◆ **Activity**: Draw out every line with the word "string" from the listing below.

⟨

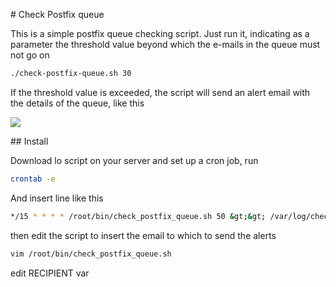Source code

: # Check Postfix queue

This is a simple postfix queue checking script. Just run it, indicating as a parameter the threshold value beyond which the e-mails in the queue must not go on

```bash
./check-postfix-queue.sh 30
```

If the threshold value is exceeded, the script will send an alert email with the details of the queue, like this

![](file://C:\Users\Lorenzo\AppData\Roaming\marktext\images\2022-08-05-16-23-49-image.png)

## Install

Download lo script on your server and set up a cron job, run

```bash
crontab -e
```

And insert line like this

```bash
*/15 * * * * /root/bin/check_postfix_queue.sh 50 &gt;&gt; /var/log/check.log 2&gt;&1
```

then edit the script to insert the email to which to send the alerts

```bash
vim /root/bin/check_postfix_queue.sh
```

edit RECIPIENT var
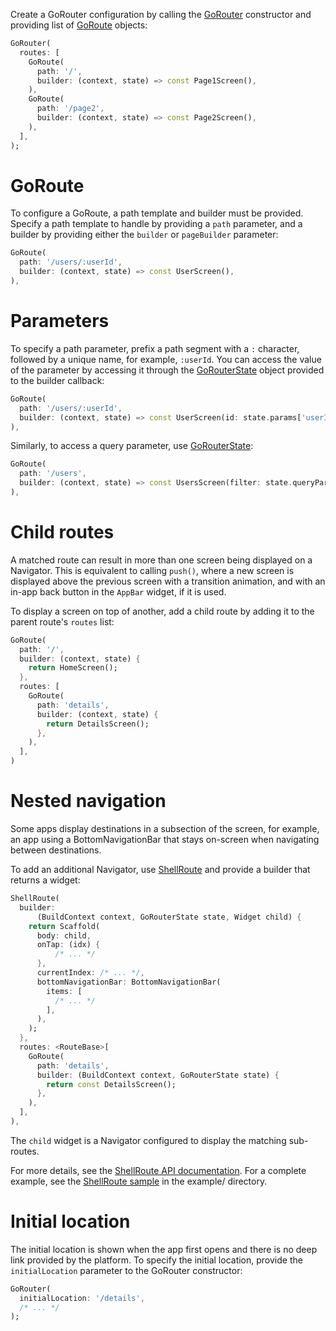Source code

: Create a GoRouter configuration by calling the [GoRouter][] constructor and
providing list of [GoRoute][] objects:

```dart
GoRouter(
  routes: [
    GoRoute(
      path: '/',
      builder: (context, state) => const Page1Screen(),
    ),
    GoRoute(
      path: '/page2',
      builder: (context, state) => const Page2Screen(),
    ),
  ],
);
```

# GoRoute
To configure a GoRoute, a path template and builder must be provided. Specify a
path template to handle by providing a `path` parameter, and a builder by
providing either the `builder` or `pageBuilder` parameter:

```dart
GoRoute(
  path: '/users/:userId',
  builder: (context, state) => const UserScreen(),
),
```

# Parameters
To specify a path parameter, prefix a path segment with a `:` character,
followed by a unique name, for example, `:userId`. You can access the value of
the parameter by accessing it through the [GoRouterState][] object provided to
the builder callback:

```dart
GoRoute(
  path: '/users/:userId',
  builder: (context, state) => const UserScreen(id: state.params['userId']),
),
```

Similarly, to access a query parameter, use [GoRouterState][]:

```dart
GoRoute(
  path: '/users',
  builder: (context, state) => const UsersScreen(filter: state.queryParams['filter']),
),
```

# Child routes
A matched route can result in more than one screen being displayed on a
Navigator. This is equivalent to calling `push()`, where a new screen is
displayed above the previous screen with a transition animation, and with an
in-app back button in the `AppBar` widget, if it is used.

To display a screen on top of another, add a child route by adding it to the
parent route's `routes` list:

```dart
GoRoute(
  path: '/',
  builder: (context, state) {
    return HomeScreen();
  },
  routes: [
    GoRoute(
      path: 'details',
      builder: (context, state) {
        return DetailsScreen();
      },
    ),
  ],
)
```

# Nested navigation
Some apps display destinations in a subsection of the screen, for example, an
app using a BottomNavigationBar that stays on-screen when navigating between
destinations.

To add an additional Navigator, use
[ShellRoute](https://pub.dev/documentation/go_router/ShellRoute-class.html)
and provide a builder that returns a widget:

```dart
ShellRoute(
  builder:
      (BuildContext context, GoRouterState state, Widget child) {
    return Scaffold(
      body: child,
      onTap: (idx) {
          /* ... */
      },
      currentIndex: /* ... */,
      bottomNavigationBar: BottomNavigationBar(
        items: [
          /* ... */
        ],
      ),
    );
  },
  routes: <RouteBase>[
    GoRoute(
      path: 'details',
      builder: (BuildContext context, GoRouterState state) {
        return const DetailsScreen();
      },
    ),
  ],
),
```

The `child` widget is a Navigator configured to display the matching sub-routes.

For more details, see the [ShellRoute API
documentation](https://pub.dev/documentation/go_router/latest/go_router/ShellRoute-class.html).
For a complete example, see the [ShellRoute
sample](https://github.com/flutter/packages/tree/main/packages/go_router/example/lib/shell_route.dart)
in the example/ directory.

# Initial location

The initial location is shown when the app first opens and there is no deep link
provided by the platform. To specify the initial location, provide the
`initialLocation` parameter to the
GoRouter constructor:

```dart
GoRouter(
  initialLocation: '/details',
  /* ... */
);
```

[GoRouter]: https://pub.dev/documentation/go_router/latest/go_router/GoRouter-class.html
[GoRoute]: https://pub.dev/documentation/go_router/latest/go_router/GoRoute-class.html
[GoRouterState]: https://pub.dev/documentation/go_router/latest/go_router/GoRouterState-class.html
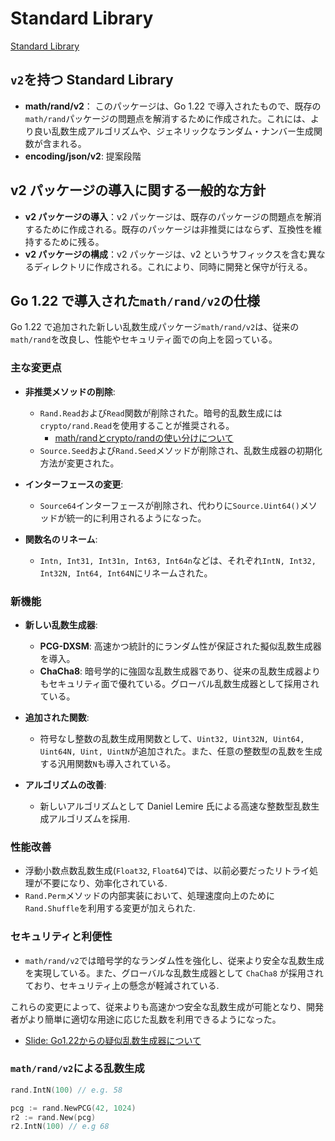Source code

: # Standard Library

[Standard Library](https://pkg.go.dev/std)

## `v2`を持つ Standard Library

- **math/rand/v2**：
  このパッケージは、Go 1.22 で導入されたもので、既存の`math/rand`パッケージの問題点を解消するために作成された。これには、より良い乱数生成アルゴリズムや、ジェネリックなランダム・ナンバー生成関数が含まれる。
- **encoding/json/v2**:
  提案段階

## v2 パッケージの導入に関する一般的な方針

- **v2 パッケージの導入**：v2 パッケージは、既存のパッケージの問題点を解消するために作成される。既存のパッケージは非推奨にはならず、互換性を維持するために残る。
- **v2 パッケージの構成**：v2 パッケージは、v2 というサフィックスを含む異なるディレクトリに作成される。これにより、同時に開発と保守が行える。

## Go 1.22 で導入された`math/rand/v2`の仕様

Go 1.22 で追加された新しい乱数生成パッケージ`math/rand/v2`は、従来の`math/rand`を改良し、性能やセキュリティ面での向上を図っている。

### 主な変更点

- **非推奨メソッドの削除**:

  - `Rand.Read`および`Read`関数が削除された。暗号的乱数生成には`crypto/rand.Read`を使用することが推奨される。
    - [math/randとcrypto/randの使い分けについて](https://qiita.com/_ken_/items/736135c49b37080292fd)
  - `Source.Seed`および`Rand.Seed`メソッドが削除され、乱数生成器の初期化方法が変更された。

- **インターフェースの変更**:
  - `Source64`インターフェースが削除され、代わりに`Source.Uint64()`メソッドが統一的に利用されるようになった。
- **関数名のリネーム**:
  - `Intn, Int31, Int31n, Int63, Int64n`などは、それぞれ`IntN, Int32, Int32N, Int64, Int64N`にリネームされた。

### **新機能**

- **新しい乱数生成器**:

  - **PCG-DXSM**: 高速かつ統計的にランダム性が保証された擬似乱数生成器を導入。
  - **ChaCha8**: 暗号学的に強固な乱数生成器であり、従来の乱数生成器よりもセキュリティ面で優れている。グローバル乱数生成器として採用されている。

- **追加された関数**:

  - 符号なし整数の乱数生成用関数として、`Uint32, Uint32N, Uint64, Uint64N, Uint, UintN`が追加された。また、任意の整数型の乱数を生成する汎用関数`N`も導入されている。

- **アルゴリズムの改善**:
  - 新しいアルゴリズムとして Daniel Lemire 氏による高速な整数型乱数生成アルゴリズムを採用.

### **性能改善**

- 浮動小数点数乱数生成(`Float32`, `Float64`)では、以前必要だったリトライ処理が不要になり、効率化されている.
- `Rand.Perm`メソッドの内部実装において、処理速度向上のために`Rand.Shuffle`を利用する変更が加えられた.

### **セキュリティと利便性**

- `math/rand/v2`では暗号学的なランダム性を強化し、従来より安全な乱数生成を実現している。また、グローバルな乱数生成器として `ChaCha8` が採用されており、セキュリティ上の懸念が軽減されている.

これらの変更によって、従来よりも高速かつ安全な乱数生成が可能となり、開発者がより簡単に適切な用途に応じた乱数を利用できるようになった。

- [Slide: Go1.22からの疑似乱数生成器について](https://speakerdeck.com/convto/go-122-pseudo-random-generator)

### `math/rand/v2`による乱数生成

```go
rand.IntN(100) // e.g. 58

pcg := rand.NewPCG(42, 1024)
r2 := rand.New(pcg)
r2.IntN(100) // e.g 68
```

⟩
⟨

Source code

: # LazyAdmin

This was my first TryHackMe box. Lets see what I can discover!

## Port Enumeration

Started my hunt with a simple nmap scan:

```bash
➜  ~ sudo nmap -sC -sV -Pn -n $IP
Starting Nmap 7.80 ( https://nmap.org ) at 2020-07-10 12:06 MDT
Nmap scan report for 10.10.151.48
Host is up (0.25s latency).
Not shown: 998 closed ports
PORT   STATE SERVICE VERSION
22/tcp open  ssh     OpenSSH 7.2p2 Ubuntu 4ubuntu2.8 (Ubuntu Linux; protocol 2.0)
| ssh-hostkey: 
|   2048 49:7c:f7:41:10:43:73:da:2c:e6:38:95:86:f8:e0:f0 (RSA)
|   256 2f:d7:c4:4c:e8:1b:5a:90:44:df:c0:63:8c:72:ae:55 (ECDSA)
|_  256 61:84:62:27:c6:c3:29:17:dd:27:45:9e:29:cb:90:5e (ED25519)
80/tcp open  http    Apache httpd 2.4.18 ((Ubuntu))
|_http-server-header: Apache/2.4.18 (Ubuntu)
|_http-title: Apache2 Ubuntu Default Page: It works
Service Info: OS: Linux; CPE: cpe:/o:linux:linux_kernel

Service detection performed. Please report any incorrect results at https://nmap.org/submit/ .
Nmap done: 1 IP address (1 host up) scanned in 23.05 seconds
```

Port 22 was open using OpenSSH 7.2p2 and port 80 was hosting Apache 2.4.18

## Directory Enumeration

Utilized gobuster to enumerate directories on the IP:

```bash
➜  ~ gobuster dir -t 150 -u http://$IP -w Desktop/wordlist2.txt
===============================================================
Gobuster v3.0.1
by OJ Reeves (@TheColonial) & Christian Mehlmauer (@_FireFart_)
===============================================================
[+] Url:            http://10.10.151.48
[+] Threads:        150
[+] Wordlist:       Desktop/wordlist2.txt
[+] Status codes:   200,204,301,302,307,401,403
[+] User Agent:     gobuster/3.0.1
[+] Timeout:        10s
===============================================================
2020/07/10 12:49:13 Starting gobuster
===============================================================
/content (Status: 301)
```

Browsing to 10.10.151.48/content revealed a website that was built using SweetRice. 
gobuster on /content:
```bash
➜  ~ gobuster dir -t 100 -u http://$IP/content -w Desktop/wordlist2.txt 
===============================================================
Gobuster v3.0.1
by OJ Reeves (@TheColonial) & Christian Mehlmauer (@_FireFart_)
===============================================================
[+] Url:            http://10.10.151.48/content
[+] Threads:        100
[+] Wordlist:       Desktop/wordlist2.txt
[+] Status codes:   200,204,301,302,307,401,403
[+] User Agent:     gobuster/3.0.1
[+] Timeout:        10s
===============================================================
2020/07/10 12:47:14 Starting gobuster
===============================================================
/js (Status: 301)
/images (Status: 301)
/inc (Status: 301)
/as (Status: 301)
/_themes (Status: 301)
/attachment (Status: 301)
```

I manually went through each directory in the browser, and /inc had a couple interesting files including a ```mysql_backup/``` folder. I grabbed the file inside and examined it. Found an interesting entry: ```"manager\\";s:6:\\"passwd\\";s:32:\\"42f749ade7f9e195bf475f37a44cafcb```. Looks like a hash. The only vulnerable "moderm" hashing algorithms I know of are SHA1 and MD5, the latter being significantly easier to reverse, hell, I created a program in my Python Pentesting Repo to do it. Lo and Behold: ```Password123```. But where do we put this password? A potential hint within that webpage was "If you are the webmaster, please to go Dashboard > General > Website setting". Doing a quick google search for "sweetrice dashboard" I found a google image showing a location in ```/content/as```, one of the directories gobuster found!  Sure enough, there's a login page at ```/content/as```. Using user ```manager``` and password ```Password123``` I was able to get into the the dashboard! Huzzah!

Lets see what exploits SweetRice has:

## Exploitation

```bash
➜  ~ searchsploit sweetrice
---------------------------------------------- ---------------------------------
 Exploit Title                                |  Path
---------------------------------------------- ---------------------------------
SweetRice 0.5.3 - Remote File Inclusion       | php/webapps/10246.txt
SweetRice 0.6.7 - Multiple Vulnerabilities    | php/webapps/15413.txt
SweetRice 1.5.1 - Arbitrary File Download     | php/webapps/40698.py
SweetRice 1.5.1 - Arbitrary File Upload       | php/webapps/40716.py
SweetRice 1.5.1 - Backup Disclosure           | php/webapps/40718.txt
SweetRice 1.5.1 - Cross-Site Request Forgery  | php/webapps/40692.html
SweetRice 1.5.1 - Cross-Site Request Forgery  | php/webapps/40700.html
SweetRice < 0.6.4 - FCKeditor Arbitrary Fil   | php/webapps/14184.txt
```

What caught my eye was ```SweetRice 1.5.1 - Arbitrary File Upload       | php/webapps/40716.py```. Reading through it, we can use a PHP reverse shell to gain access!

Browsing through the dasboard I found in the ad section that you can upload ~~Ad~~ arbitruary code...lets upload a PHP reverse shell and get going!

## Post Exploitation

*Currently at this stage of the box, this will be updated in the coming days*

⟩
⟨

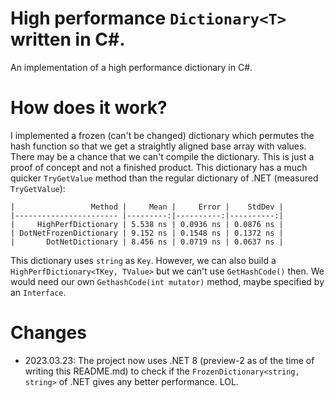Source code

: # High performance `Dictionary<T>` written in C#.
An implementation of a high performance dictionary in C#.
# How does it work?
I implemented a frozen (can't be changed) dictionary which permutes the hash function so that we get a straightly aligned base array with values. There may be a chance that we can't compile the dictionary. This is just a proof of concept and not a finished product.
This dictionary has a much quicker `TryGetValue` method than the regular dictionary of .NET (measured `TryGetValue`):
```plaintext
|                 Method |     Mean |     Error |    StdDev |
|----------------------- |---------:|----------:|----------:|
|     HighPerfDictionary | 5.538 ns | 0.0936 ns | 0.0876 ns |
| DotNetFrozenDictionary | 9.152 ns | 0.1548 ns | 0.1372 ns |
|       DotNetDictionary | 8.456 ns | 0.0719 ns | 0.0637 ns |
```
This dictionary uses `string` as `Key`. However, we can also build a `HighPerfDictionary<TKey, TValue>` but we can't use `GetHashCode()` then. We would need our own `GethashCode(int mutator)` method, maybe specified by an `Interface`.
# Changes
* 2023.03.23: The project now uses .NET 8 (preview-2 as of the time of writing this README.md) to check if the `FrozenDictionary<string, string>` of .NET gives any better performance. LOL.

⟩

◆ **The completed task**:
This dictionary uses `string` as `Key`. However, we can also build a `HighPerfDictionary<TKey, TValue>` but we can't use `GetHashCode()` then. We would need our own `GethashCode(int mutator)` method, maybe specified by an `Interface`.
* 2023.03.23: The project now uses .NET 8 (preview-2 as of the time of writing this README.md) to check if the `FrozenDictionary<string, string>` of .NET gives any better performance. LOL.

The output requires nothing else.